Dataset entries:
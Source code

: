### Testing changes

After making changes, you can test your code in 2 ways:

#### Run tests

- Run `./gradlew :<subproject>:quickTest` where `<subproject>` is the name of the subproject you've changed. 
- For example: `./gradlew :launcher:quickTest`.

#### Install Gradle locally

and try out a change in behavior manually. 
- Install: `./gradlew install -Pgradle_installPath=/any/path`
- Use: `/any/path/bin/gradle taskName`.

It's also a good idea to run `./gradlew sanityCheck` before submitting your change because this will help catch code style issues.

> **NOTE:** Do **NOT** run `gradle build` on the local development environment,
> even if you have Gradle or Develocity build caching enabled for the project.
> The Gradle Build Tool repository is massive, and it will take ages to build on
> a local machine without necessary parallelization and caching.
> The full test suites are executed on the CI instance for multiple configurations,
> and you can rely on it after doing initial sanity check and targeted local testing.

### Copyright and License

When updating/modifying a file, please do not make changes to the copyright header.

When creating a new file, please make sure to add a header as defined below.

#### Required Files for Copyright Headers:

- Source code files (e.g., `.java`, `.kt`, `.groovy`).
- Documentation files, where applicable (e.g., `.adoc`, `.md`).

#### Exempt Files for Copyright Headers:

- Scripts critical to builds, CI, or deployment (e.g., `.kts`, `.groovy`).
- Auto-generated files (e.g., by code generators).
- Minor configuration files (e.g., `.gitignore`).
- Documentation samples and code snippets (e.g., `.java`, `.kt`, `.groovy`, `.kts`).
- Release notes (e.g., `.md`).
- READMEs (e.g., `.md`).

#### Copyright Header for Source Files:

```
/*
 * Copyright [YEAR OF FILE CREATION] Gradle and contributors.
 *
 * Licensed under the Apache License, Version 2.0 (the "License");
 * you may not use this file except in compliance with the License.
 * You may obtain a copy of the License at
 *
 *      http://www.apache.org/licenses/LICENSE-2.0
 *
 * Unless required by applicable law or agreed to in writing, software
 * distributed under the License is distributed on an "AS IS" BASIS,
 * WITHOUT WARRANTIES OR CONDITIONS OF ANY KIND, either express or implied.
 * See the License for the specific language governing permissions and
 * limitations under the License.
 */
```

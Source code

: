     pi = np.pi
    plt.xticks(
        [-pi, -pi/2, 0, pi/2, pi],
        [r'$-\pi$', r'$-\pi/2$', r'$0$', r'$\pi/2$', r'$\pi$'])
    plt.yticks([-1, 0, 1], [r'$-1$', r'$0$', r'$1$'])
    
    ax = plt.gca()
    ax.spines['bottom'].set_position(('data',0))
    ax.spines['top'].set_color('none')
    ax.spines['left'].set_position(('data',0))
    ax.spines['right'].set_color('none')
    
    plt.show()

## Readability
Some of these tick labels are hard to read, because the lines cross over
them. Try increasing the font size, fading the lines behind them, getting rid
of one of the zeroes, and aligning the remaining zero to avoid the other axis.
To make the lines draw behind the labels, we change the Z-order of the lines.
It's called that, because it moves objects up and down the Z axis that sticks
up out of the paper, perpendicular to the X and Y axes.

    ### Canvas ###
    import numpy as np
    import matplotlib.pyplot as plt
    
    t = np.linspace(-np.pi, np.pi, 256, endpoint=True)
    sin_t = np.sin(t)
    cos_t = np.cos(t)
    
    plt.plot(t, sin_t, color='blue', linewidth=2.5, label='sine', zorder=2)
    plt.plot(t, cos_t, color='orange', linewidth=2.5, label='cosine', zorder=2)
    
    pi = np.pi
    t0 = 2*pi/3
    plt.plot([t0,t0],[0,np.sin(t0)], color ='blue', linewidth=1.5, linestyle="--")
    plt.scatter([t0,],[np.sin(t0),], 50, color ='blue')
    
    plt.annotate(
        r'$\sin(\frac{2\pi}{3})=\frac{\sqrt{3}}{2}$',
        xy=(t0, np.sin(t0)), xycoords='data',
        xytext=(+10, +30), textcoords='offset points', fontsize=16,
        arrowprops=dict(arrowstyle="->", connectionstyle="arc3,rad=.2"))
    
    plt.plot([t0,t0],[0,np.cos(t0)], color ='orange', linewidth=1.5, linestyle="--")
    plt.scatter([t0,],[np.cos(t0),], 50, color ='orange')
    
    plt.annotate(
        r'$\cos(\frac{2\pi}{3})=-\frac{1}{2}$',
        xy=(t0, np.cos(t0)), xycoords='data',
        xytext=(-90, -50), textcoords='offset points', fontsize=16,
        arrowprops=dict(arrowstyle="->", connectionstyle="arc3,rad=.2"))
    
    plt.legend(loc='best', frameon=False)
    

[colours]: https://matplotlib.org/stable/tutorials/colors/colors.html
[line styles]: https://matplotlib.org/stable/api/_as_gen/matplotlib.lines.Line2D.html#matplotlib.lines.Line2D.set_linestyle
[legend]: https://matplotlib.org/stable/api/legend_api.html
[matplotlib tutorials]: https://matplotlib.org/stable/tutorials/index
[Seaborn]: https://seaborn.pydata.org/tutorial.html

## EXERCISE PROMPT
Reproduce each line from the records that contains the word "tutorials".

## TASK SOLUTION
[colours]: https://matplotlib.org/stable/tutorials/colors/colors.html
[matplotlib tutorials]: https://matplotlib.org/stable/tutorials/index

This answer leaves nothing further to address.